* [About this task]:
Between the line containing "ширина вьюпорта между" and the line containing "## 3. Другое" lies a run of lines; give that run again exactly, with both of those lines, and nothing else from the entries below.

══ Input data ══

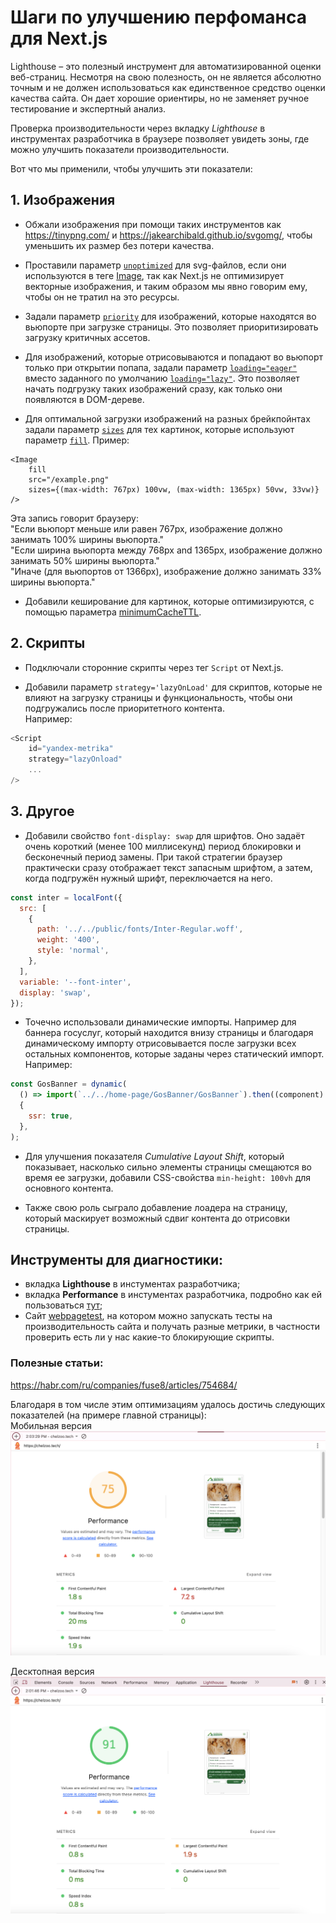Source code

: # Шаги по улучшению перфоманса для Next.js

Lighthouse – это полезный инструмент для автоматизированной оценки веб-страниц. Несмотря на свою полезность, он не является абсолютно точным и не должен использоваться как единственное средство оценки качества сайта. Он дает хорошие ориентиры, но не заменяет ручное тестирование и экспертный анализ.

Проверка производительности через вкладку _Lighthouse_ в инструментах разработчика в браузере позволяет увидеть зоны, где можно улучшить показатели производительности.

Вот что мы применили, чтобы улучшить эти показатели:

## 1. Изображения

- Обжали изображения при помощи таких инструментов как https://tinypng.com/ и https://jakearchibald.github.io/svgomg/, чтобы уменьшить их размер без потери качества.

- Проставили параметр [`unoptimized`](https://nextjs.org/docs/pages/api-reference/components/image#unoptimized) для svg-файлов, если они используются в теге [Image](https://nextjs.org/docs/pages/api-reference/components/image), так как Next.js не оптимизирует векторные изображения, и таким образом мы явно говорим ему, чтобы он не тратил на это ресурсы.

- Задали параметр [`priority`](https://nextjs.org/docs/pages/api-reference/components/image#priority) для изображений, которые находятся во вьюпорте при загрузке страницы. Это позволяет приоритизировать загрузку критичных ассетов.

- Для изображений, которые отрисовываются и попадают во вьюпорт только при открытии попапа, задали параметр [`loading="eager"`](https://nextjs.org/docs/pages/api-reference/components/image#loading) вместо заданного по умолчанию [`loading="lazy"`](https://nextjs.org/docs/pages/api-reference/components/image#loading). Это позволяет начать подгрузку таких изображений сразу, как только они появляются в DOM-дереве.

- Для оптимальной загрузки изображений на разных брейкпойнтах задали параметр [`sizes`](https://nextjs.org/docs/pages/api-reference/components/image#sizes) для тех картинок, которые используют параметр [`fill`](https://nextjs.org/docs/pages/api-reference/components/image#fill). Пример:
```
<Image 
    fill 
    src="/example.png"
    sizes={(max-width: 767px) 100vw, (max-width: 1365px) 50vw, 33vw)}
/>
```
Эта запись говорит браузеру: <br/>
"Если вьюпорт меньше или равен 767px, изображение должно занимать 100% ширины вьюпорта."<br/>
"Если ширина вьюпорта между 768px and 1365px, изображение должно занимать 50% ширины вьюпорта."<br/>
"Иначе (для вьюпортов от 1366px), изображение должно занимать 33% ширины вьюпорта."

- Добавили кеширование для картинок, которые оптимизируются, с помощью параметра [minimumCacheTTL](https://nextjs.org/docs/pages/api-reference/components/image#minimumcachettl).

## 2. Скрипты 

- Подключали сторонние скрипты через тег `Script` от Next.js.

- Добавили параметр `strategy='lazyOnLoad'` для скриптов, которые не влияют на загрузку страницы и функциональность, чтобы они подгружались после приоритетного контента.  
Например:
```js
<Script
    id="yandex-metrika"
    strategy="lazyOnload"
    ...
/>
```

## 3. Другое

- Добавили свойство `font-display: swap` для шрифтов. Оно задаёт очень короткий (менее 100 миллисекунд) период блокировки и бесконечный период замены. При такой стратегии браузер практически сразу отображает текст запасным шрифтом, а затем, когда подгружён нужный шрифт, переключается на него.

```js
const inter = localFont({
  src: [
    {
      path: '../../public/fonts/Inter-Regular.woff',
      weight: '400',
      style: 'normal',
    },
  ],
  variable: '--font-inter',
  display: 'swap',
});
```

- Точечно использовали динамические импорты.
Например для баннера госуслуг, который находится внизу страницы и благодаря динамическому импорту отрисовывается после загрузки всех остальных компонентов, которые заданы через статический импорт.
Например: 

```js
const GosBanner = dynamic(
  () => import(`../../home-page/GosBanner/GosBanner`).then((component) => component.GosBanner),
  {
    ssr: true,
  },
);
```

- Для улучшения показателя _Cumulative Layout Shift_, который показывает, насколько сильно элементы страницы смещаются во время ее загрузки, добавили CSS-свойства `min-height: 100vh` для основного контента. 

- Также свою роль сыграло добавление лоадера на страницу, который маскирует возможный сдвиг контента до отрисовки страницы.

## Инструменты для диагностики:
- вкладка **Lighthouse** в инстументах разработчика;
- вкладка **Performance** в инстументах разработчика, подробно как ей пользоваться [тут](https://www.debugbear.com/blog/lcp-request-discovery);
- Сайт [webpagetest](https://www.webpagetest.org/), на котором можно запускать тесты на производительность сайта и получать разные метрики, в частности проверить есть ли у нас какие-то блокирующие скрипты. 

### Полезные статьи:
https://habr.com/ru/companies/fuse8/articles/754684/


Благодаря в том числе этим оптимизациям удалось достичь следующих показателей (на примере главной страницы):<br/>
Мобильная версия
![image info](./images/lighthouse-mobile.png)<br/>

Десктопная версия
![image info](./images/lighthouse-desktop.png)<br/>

═══

* [Finished exercise]:
"Если ширина вьюпорта между 768px and 1365px, изображение должно занимать 50% ширины вьюпорта."<br/>
"Иначе (для вьюпортов от 1366px), изображение должно занимать 33% ширины вьюпорта."

- Добавили кеширование для картинок, которые оптимизируются, с помощью параметра [minimumCacheTTL](https://nextjs.org/docs/pages/api-reference/components/image#minimumcachettl).

## 2. Скрипты 

- Подключали сторонние скрипты через тег `Script` от Next.js.

- Добавили параметр `strategy='lazyOnLoad'` для скриптов, которые не влияют на загрузку страницы и функциональность, чтобы они подгружались после приоритетного контента.  
Например:
```js
<Script
    id="yandex-metrika"
    strategy="lazyOnload"
    ...
/>
```

## 3. Другое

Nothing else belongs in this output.